Sono un giornalista professionista dal 1989 e da qualche anno cerco di fare lo scrittore e l’autore a tempo pieno. Mestieri difficili: molto sudore, pochi soldi.
Partorire un’idea, farla crescere nel miglior modo possibile, condurla per mano, assicurarle tutti i comfort possibili, sostentarla, consegnarla infine al suo destino maturo è una fatica immensa. La lettura non è uno sport popolare e gli incassi non permettono stravizi.
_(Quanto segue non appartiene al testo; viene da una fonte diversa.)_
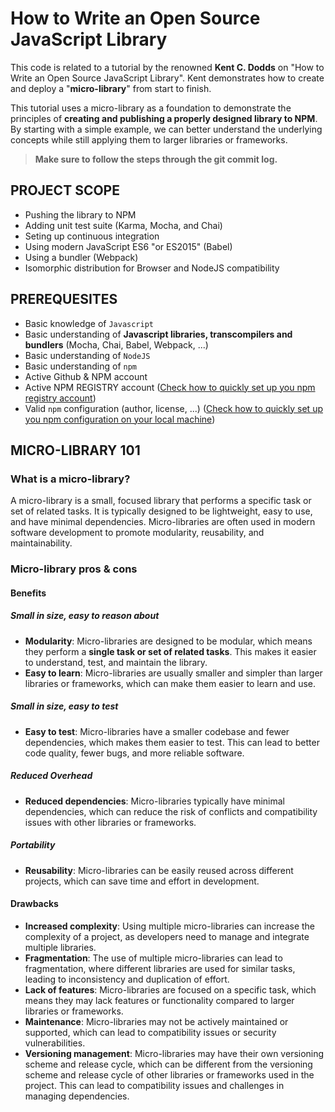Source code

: # How to Write an Open Source JavaScript Library

This code is related to a tutorial by the renowned **Kent C. Dodds** on "How to Write an Open Source JavaScript Library".
Kent demonstrates how to create and deploy a "**micro-library**" from start to finish.

This tutorial uses a micro-library as a foundation to demonstrate the principles of **creating and publishing a properly designed library to NPM**. By starting with a simple example, we can better understand the underlying concepts while still applying them to larger libraries or frameworks.

> **Make sure to follow the steps through the git commit log.**

## PROJECT SCOPE

- Pushing the library to NPM
- Adding unit test suite (Karma, Mocha, and Chai)
- Seting up continuous integration
- Using modern JavaScript ES6 "or ES2015" (Babel)
- Using a bundler (Webpack)
- Isomorphic distribution for Browser and NodeJS compatibility

## PREREQUESITES

- Basic knowledge of `Javascript`
- Basic understanding of **Javascript libraries, transcompilers and bundlers** (Mocha, Chai, Babel, Webpack, ...)
- Basic understanding of `NodeJS`
- Basic understanding of `npm`
- Active Github & NPM account
- Active NPM REGISTRY account ([Check how to quickly set up you npm registry account](./docs/setting_up_npm_registry_account.md))
- Valid `npm` configuration (author, license, ...) ([Check how to quickly set up you npm configuration on your local machine](./docs/setting_up_npm_configuration.md))

## MICRO-LIBRARY 101

### What is a micro-library?

A micro-library is a small, focused library that performs a specific task or set of related tasks. It is typically designed to be lightweight, easy to use, and have minimal dependencies. Micro-libraries are often used in modern software development to promote modularity, reusability, and maintainability.

### Micro-library pros & cons

#### Benefits

##### Small in size, easy to reason about

- **Modularity**: Micro-libraries are designed to be modular, which means they perform a **single task or set of related tasks**. This makes it easier to understand, test, and maintain the library.
- **Easy to learn**: Micro-libraries are usually smaller and simpler than larger libraries or frameworks, which can make them easier to learn and use.

##### Small in size, easy to test

- **Easy to test**: Micro-libraries have a smaller codebase and fewer dependencies, which makes them easier to test. This can lead to better code quality, fewer bugs, and more reliable software.

##### Reduced Overhead

- **Reduced dependencies**: Micro-libraries typically have minimal dependencies, which can reduce the risk of conflicts and compatibility issues with other libraries or frameworks.

##### Portability

- **Reusability**: Micro-libraries can be easily reused across different projects, which can save time and effort in development.

#### Drawbacks

- **Increased complexity**: Using multiple micro-libraries can increase the complexity of a project, as developers need to manage and integrate multiple libraries.
- **Fragmentation**: The use of multiple micro-libraries can lead to fragmentation, where different libraries are used for similar tasks, leading to inconsistency and duplication of effort.
- **Lack of features**: Micro-libraries are focused on a specific task, which means they may lack features or functionality compared to larger libraries or frameworks.
- **Maintenance**: Micro-libraries may not be actively maintained or supported, which can lead to compatibility issues or security vulnerabilities.
- **Versioning management**: Micro-libraries may have their own versioning scheme and release cycle, which can be different from the versioning scheme and release cycle of other libraries or frameworks used in the project. This can lead to compatibility issues and challenges in managing dependencies.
Quando si parla di narratori si pensa a caste, a consorterie privilegiate che fanno dell’invenzione un mestiere comodo: “Cosa ci vuole a raccontare una storia? Io ne ho decine di bellissime”. Quante volte mi sono sentito ripetere questa frase da amici o pseudo tali.
Ci vuole uno stomaco di ferro per digerire i sorrisini di chi ti giudica senza mai averti letto, mentre tesse le lodi del bestseller del momento, senza ovviamente averlo mai letto.
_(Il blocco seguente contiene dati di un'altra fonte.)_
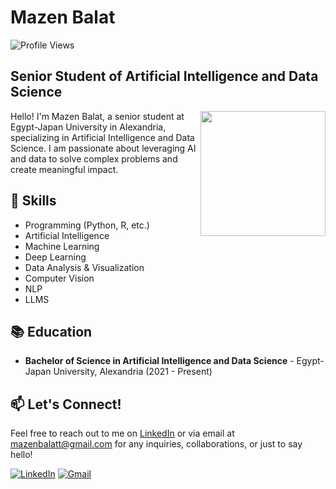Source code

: # Mazen Balat

![Profile Views](https://komarev.com/ghpvc/?username=your-github-username&color=blue)

## Senior Student of Artificial Intelligence and Data Science

<img align="right" width=200px height=200px src="https://media.giphy.com/media/SWoSkN6DxTszqIKEqv/giphy.gif">

Hello! I'm Mazen Balat, a senior student at Egypt-Japan University in Alexandria, specializing in Artificial Intelligence and Data Science. I am passionate about leveraging AI and data to solve complex problems and create meaningful impact.

## 🔧 Skills

- Programming (Python, R, etc.)
- Artificial Intelligence
- Machine Learning
- Deep Learning
- Data Analysis & Visualization
- Computer Vision
- NLP
- LLMS

## 📚 Education

- **Bachelor of Science in Artificial Intelligence and Data Science** - Egypt-Japan University, Alexandria (2021 - Present)

## 📫 Let's Connect!

Feel free to reach out to me on [LinkedIn](https://www.linkedin.com/in/mazen-mahmoud-381674232/) or via email at mazenbalatt@gmail.com for any inquiries, collaborations, or just to say hello!

[![LinkedIn](https://img.shields.io/badge/LinkedIn-0077B5?style=for-the-badge&logo=linkedin&logoColor=white)](https://www.linkedin.com/in/mazen-mahmoud-381674232/)
[![Gmail](https://img.shields.io/badge/Gmail-D14836?style=for-the-badge&logo=gmail&logoColor=white)](mailto:mazenbalatt@gmail.com)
Ci vuole un etto di fegato in più dell’ordinario per immaginare di catturare ore della vita di un lettore sconosciuto e costringerlo a sorbirsi i tuoi aggettivi.
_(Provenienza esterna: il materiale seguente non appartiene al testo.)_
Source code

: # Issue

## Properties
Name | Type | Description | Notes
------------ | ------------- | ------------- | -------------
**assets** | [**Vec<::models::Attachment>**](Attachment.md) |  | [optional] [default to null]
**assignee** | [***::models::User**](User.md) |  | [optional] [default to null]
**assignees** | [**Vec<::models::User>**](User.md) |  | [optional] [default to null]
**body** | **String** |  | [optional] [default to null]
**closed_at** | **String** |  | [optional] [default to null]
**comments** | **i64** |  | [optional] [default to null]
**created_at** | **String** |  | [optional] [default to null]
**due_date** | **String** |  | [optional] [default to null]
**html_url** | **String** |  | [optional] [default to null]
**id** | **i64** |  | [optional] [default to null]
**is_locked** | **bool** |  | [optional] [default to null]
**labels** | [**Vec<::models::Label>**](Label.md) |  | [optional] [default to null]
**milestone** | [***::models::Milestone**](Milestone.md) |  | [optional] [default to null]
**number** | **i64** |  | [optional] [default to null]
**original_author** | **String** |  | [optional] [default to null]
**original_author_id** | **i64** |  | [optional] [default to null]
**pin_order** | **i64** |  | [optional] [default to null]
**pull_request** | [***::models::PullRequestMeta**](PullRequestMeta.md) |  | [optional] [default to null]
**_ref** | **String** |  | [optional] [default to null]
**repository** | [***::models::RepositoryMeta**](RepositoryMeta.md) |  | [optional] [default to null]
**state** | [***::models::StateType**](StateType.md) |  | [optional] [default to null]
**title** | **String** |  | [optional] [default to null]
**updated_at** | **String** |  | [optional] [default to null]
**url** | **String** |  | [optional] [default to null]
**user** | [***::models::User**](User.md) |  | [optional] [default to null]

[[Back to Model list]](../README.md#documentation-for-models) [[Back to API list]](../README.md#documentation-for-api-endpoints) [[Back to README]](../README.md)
Ci vuole molta pazienza a vedersi tracciare la via da soloni della politica o da opinionisti dell’ultima ora: il rapporto con la propria città, il contesto sociale, la scuola di pensiero, il genere ibrido, lo stile conservatore o mancino…
Ci vuole un barile di bile per assistere alla lettura distratta di un manoscritto che è ti è costato anni di lavoro.
Ci vuole cuore da condividere anche se si è egoisti, perché una storia non funziona se non rispetta il principio di universalità.
Ci vuole voce per urlare che gli scrittori, tutti, famosi e non, sono esseri vulnerabili pur nel loro egocentrismo: vivono di fantasia, passano notti insonni a inseguire una virgola, cancellano per produrre, producono per illudersi di non essere cancellati come spesso pensano di meritare.
E’ facile buttarla in politica quando si parla di Israele alla Fiera del libro di Torino. E’ facile cedere agli estremismi quando si tratta (come ammoniva Giacomo Cacciatore ieri) di parole e pensieri. Il difficile è fare un passo indietro. E pensare che ogni forma artistica è sofferenza più che godimento, per chi la crea. Le nazioni, le religioni, le alleanze, la lingua sono un mero contenitore.
Ecco, cari polemisti dalla vista corta, discutete del Tetra Pak, ma non boicottate le idee.